0

Im trying to to predict a variable length input/output many to many sequence using Keras, the dataframe below is a representation of the data . 5 columns and one target column.
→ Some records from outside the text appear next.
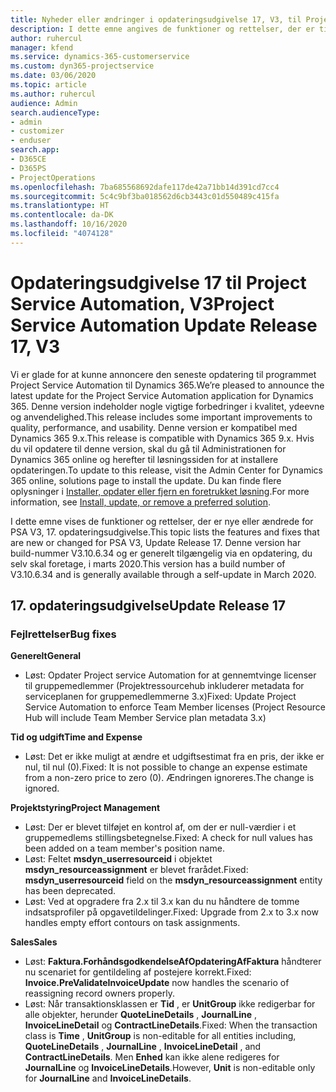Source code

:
 ```yaml
---
title: Nyheder eller ændringer i opdateringsudgivelse 17, V3, til Project Service Automation
description: I dette emne angives de funktioner og rettelser, der er tilgængelige til Project Service Automation, opdateringsudgivelse 17, V3.
author: ruhercul
manager: kfend
ms.service: dynamics-365-customerservice
ms.custom: dyn365-projectservice
ms.date: 03/06/2020
ms.topic: article
ms.author: ruhercul
audience: Admin
search.audienceType:
- admin
- customizer
- enduser
search.app:
- D365CE
- D365PS
- ProjectOperations
ms.openlocfilehash: 7ba685568692dafe117de42a71bb14d391cd7cc4
ms.sourcegitcommit: 5c4c9bf3ba018562d6cb3443c01d550489c415fa
ms.translationtype: HT
ms.contentlocale: da-DK
ms.lasthandoff: 10/16/2020
ms.locfileid: "4074128"
---
```

# <a name="project-service-automation-update-release-17-v3"></a><span data-ttu-id="a4671-103">Opdateringsudgivelse 17 til Project Service Automation, V3</span><span class="sxs-lookup"><span data-stu-id="a4671-103">Project Service Automation Update Release 17, V3</span></span>

<span data-ttu-id="a4671-104">Vi er glade for at kunne annoncere den seneste opdatering til programmet Project Service Automation til Dynamics 365.</span><span class="sxs-lookup"><span data-stu-id="a4671-104">We’re pleased to announce the latest update for the Project Service Automation application for Dynamics 365.</span></span> <span data-ttu-id="a4671-105">Denne version indeholder nogle vigtige forbedringer i kvalitet, ydeevne og anvendelighed.</span><span class="sxs-lookup"><span data-stu-id="a4671-105">This release includes some important improvements to quality, performance, and usability.</span></span>  <span data-ttu-id="a4671-106">Denne version er kompatibel med Dynamics 365 9.x.</span><span class="sxs-lookup"><span data-stu-id="a4671-106">This release is compatible with Dynamics 365 9.x.</span></span> <span data-ttu-id="a4671-107">Hvis du vil opdatere til denne version, skal du gå til Administrationen for Dynamics 365 online og herefter til løsningssiden for at installere opdateringen.</span><span class="sxs-lookup"><span data-stu-id="a4671-107">To update to this release, visit the Admin Center for Dynamics 365 online, solutions page to install the update.</span></span> <span data-ttu-id="a4671-108">Du kan finde flere oplysninger i [Installer, opdater eller fjern en foretrukket løsning](https://docs.microsoft.com/power-platform/admin/install-remove-preferred-solution).</span><span class="sxs-lookup"><span data-stu-id="a4671-108">For more information, see [Install, update, or remove a preferred solution](https://docs.microsoft.com/power-platform/admin/install-remove-preferred-solution).</span></span>

<span data-ttu-id="a4671-109">I dette emne vises de funktioner og rettelser, der er nye eller ændrede for PSA V3, 17. opdateringsudgivelse.</span><span class="sxs-lookup"><span data-stu-id="a4671-109">This topic lists the features and fixes that are new or changed for PSA V3, Update Release 17.</span></span> <span data-ttu-id="a4671-110">Denne version har build-nummer V3.10.6.34 og er generelt tilgængelig via en opdatering, du selv skal foretage, i marts 2020.</span><span class="sxs-lookup"><span data-stu-id="a4671-110">This version has a build number of V3.10.6.34 and is generally available through a self-update in March 2020.</span></span>


## <a name="update-release-17"></a><span data-ttu-id="a4671-111">17. opdateringsudgivelse</span><span class="sxs-lookup"><span data-stu-id="a4671-111">Update Release 17</span></span>

### <a name="bug-fixes"></a><span data-ttu-id="a4671-112">Fejlrettelser</span><span class="sxs-lookup"><span data-stu-id="a4671-112">Bug fixes</span></span>

<span data-ttu-id="a4671-113">**Generelt**</span><span class="sxs-lookup"><span data-stu-id="a4671-113">**General**</span></span>

- <span data-ttu-id="a4671-114">Løst: Opdater Project service Automation for at gennemtvinge licenser til gruppemedlemmer (Projektressourcehub inkluderer metadata for serviceplanen for gruppemedlemmerne 3.x)</span><span class="sxs-lookup"><span data-stu-id="a4671-114">Fixed: Update Project Service Automation to enforce Team Member licenses (Project Resource Hub will include Team Member Service plan metadata 3.x)</span></span>
 
<span data-ttu-id="a4671-115">**Tid og udgift**</span><span class="sxs-lookup"><span data-stu-id="a4671-115">**Time and Expense**</span></span>

- <span data-ttu-id="a4671-116">Løst: Det er ikke muligt at ændre et udgiftsestimat fra en pris, der ikke er nul, til nul (0).</span><span class="sxs-lookup"><span data-stu-id="a4671-116">Fixed: It is not possible to change an expense estimate from a non-zero price to zero (0).</span></span> <span data-ttu-id="a4671-117">Ændringen ignoreres.</span><span class="sxs-lookup"><span data-stu-id="a4671-117">The change is ignored.</span></span>

<span data-ttu-id="a4671-118">**Projektstyring**</span><span class="sxs-lookup"><span data-stu-id="a4671-118">**Project Management**</span></span>

- <span data-ttu-id="a4671-119">Løst: Der er blevet tilføjet en kontrol af, om der er null-værdier i et gruppemedlems stillingsbetegnelse.</span><span class="sxs-lookup"><span data-stu-id="a4671-119">Fixed: A check for null values has been added on a team member's position name.</span></span>
- <span data-ttu-id="a4671-120">Løst: Feltet **msdyn_userresourceid** i objektet **msdyn_resourceassignment** er blevet frarådet.</span><span class="sxs-lookup"><span data-stu-id="a4671-120">Fixed: **msdyn_userresourceid** field on the **msdyn_resourceassignment** entity has been deprecated.</span></span>
- <span data-ttu-id="a4671-121">Løst: Ved at opgradere fra 2.x til 3.x kan du nu håndtere de tomme indsatsprofiler på opgavetildelinger.</span><span class="sxs-lookup"><span data-stu-id="a4671-121">Fixed: Upgrade from 2.x to 3.x now handles empty effort contours on task assignments.</span></span>

<span data-ttu-id="a4671-122">**Sales**</span><span class="sxs-lookup"><span data-stu-id="a4671-122">**Sales**</span></span>

- <span data-ttu-id="a4671-123">Løst: **Faktura.ForhåndsgodkendelseAfOpdateringAfFaktura** håndterer nu scenariet for gentildeling af postejere korrekt.</span><span class="sxs-lookup"><span data-stu-id="a4671-123">Fixed: **Invoice.PreValidateInvoiceUpdate** now handles the scenario of reassigning record owners properly.</span></span>
- <span data-ttu-id="a4671-124">Løst: Når transaktionsklassen er **Tid** , er **UnitGroup** ikke redigerbar for alle objekter, herunder **QuoteLineDetails** , **JournalLine** , **InvoiceLineDetail** og **ContractLineDetails**.</span><span class="sxs-lookup"><span data-stu-id="a4671-124">Fixed: When the transaction class is **Time** , **UnitGroup** is non-editable for all entities including, **QuoteLineDetails** , **JournalLine** , **InvoiceLineDetail** , and **ContractLineDetails**.</span></span> <span data-ttu-id="a4671-125">Men **Enhed** kan ikke alene redigeres for **JournalLine** og **InvoiceLineDetails**.</span><span class="sxs-lookup"><span data-stu-id="a4671-125">However, **Unit** is non-editable only for **JournalLine** and **InvoiceLineDetails**.</span></span>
    df3={'email': [[0,0,0,1],[0,1,2],[0,3,1,5],[0,0,0,1],[0,1,2],[0,3,1,5]],
         'fax':[[0,1,0,1],[3,2],[0,2,1,5,4,6],[0,1,0,1],[3,2],[0,2,1,5,4,6]],
         'physical_mail':[[0,0,0,2],[0,2],[0,9,1,3,4,0],[0,0,3,0],[1,2],[0,2,0,2,4,6]],
         'cold_call':[[0,0,0,0,0,0],[0,2,0,0],[0,1,1,3,2,0,2,2,],[0,0,3,0,0,0,0],[1,2,5,0,0,1,2],[0,2,0,2,4,3,9,0,6]],
         'in_person':[[0,0,0,0,0,0],[0,0,0,0],[0,0,0,0,0,0,0,0],[0,0,0,0,0,0,0,0,0,1],[1,0,0,0,0,0,0],[0,2,0,2,0,0,9,0,0,0,0,1]],
          'tar':[[0,1],[0,0,0,0],[0,0,0,0,1],[0,1],[0,0,0,0],[0,0,0,0,1]]
         }
    df4=pd.Dataframe(df3)

To reshape the data there are six sample , 5 columns which are fed one column at a time and y is 6 samples , 1 column one at a time

    x_train=df4[['email','fax','physical_mail','cold_call','in_person']].values.reshape(6,5,1)
    y_train=df4.tar.values.reshape(6,1,1)


 
 model = Sequential()  
 ## 5 columns which are passed one at a time so the input shape (5,1)
 model.add(LSTM(64 , input_shape=(5,1))) 
 # kinda not sure about the RepeatVector argument 
 model.add(RepeatVector(10))
 model.add(LSTM(64,return_sequences=True))
 model.add(TimeDistributed(Dense(1)))
 model.add(Activation('linear'))   
 model.compile(loss='mean_squared_error', optimizer='rmsprop')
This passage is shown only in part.